Las páginas de la novela “Cóndores no entierran todos los días”, escrita y publicada por Gustavo Álvarez Gardeazabal en 1971, recrea un largo período de violencia en Tuluá y sus alrededores, donde las masacres dejaron de ser un hecho inesperado para convertirse en el pan de cada día.
Invariablemente las víctimas aparecían con un tiro en la nuca y fueron apilándose en el anfiteatro municipal, para --horas después--, reposar bajo la interminable fila fosas comunes en los cementerios, identificadas con cruces que brotaran de la tierra para recordarles que ser liberal era un delito en tierra de los conservadores.
Relatos como ese toman fuerza en un momento aciago para Colombia en el que crecen nuevamente los homicidios grupales—el más reciente en el municipio vallecaucano de Toro-- y se suman a los crímenes imparables de líderes sociales.

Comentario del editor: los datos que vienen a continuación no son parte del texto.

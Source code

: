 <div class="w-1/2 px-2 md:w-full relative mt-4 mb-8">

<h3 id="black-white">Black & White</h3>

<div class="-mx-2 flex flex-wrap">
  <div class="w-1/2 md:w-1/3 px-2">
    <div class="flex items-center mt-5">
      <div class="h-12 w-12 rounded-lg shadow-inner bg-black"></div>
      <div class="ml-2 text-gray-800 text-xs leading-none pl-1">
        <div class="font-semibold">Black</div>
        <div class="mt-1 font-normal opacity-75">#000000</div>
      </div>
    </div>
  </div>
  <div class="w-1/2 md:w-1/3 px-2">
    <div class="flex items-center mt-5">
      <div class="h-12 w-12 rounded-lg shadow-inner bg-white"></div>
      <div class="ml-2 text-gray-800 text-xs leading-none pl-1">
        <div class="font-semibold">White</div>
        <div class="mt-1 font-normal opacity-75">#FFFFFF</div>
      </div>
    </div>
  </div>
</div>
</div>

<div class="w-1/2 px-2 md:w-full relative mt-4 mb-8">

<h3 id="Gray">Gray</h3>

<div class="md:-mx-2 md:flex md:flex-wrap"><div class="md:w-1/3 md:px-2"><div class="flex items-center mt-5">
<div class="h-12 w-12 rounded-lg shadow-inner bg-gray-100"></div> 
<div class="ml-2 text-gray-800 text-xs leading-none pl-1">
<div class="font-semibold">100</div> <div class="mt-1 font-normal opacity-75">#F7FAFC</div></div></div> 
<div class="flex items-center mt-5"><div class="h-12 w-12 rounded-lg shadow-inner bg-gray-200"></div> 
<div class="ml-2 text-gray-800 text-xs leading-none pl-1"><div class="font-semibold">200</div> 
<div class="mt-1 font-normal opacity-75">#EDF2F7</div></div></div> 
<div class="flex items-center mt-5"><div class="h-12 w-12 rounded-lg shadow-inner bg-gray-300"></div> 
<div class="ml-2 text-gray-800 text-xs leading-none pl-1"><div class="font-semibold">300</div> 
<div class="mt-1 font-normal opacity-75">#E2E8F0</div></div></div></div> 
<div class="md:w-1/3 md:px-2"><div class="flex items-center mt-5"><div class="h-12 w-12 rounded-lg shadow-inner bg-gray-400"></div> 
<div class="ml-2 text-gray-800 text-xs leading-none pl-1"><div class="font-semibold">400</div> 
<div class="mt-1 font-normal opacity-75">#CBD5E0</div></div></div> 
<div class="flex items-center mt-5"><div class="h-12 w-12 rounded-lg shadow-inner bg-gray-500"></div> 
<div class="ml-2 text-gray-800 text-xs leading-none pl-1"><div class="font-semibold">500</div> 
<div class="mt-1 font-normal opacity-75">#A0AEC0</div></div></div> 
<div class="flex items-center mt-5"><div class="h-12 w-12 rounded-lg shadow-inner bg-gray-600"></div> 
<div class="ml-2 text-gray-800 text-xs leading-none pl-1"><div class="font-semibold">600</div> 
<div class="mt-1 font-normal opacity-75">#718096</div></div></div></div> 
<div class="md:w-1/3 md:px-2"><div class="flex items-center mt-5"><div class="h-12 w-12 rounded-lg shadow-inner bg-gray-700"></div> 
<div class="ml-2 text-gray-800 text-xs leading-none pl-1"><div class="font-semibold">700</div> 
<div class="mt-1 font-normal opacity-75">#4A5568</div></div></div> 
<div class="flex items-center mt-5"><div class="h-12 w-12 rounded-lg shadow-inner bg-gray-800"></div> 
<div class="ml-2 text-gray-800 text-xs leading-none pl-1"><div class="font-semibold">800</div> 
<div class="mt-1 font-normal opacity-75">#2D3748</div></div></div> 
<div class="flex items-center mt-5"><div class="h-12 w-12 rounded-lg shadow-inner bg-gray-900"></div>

Tras el asesinato de Gaitán, cuando se desató en el país una ola de muertes sin precedente histórico, al vendedor de quesos de la principal plaza de mercado de Tuluá, León María Lozano, se le atribuyó la orden de acabar con cientos de liberales.
Al menos, había un responsable, aunque él comulgaba diariamente en la misa de la iglesia de los salesianos y se reunía en las tardes con Celín y Atehortúa, dos matarifes malencarados que, además de ser sus guardaespaldas, instrumentalizaban las órdenes de matar a los contrarios políticos.
Hoy día el asunto es a otro precio. Los factores desencadenantes de violencia son múltiples. Desde narcotráfico, pasando por las disidencias de la insurgencia, hasta la bien aceitada maquinaria que no se detiene en su propósito de acabar con líderes sindicales, estudiantiles, indígenas, campesinos y de todas las expresiones organizativas.
En esa dirección, recibimos con expectativa y esperanza el anuncio del presidente Petro en Samaniego, Nariño, de que una nueva meta de su gobierno, es acabar con estos asesinatos indiscriminados. ¡Dios lo escuche y se acaban pronto los ríos de sangre!